Der Mann, ein wohlwollender, äußerst braver und honetter Kaufmann
und Weingutsbesitzer, der sich über dem abstoßenden Wesen der
Frau dem Trunke zuneigte. Diese Frau, nur Verstand und kalte Berechnung,
völlig herzlos und bis zur Grausamkeit selbst gegen die eigenen Kinder
geizig. Geiz in abschreckendster Form. Die 3 Söhne wären buchstäblich
verhungert, hätten nicht 2 alte Tanten sie regelmäßig heimlich
gesättigt. Trockenes Brot wurde ihnen von der Mutter in einzelnen
Schnitten vorgeschnitten, selbst der Vater wagte nicht, ihnen mehr zu geben.

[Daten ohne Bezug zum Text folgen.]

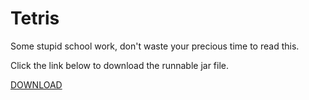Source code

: # Tetris

Some stupid school work, don't waste your precious time to read this.

Click the link below to download the runnable jar file.

[DOWNLOAD](https://github.com/dec32/Tetris/releases/download/v1.0/Tetris.jar)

Abends je eine trockene Schnitte und 1 Löffel – Lebertran. (Die Enkel
essen heute noch keine Butter.) Sie lebte später eine zeitlang in
Bonn auf einer Dachkammer, spielte die gänzlich arme Frau und holte
sich beim Metzger für 10 Pf. Fleisch unter Anrufung der Mildtätigkeit.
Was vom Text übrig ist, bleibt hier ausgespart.